Oat bar made with butter, sugar & syrup

A flapjack (also known as a cereal bar, oat bar or oat slice) is a baked bar, cooked in a flat oven tin and cut into squares or rectangles, made from rolled oats, fat (typically butter), brown sugar and usually golden syrup. Flapjacks are similar to granola bars.

==Varieties==

As well as being baked at home, they are widely available in shops, ready-packaged, often with extra ingredients such as chocolate, dried fruit such as glace cherries, nuts, yoghurt and toffee pieces or coatings, either as individual servings or full unsliced trayfuls. Some flapjacks may contain maple syrup. They are usually an alternative to a biscuit or cake, and textures range from soft and moist to dry and crisp.
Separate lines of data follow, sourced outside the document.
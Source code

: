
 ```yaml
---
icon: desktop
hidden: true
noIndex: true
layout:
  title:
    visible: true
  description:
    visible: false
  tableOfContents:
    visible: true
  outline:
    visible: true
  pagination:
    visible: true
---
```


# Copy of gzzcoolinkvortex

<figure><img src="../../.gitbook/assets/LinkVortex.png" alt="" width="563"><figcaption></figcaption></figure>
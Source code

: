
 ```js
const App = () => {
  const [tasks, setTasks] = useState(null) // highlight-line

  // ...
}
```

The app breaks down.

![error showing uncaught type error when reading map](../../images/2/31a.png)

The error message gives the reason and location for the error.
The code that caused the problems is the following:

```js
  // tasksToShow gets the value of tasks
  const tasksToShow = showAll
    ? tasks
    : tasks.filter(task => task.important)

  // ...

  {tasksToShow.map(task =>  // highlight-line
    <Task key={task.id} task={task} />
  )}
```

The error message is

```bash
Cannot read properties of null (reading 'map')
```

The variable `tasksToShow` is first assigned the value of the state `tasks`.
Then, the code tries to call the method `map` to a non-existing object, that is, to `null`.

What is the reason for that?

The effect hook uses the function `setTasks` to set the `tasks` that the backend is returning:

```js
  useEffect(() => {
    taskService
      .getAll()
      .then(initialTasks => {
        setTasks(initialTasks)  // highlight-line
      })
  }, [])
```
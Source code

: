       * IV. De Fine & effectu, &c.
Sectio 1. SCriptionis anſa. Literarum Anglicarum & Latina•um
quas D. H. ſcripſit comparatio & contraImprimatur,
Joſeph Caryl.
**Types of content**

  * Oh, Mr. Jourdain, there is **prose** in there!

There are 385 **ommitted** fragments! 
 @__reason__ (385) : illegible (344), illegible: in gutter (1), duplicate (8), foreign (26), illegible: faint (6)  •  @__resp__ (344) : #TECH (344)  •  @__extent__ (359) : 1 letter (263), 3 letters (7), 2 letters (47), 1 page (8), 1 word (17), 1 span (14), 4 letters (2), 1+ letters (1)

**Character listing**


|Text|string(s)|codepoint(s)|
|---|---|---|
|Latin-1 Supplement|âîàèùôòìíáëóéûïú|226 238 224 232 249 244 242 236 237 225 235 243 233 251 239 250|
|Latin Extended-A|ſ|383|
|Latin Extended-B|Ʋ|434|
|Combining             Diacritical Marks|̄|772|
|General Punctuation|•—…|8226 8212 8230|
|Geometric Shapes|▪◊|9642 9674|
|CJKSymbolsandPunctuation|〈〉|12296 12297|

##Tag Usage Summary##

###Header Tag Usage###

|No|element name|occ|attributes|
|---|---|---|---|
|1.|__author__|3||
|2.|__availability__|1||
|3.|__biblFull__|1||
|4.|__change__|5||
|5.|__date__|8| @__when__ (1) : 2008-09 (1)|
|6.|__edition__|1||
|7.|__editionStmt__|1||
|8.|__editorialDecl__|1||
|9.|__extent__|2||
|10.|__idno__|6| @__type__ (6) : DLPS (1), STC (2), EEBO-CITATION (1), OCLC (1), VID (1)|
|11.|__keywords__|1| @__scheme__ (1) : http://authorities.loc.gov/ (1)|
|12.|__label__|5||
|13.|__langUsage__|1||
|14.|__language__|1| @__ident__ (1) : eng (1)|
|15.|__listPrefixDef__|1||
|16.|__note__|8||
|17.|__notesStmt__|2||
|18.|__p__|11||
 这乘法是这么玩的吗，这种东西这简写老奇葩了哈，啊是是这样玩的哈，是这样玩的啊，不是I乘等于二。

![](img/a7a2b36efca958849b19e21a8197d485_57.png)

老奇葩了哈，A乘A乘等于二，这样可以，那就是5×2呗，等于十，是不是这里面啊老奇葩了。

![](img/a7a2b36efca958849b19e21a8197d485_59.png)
Because of the high levels of fat and calories in traditional recipes, some "diet" versions are available with lower fat and calorie content.

==History==
The Oxford English Dictionary records the word "flapjack" being used as early as the beginning of the 16th century, although at this time it seems to have been a flat tart. Shakespeare refers to "flap-jacks" in Pericles, Prince of Tyre, but this is one of the many anachronisms in his historical plays and does not suggest that he thought it was a Middle Eastern dish, merely a common English dessert of the time:

Come, thou shant go home, and we'll have flesh for holidays, fish for fasting-days, and moreo'er puddings and flap-jacks, and thou shalt be welcome.
— Pericles, Prince of Tyre, Act II Scene I

Later, flapjack would be used to describe something similar to an apple flan, but it is not until 1935 that the word is first used to describe a food made of oats.

==Name==
The food is called a flapjack in the United Kingdom, the Isle of Man, Ireland, and Newfoundland. In other English-speaking countries, the same item is called by different names, such as cereal bar, oat bar or (in Australia and New Zealand) oat slice.

In the United States and Canada, "flapjack" is a synonym for pancake.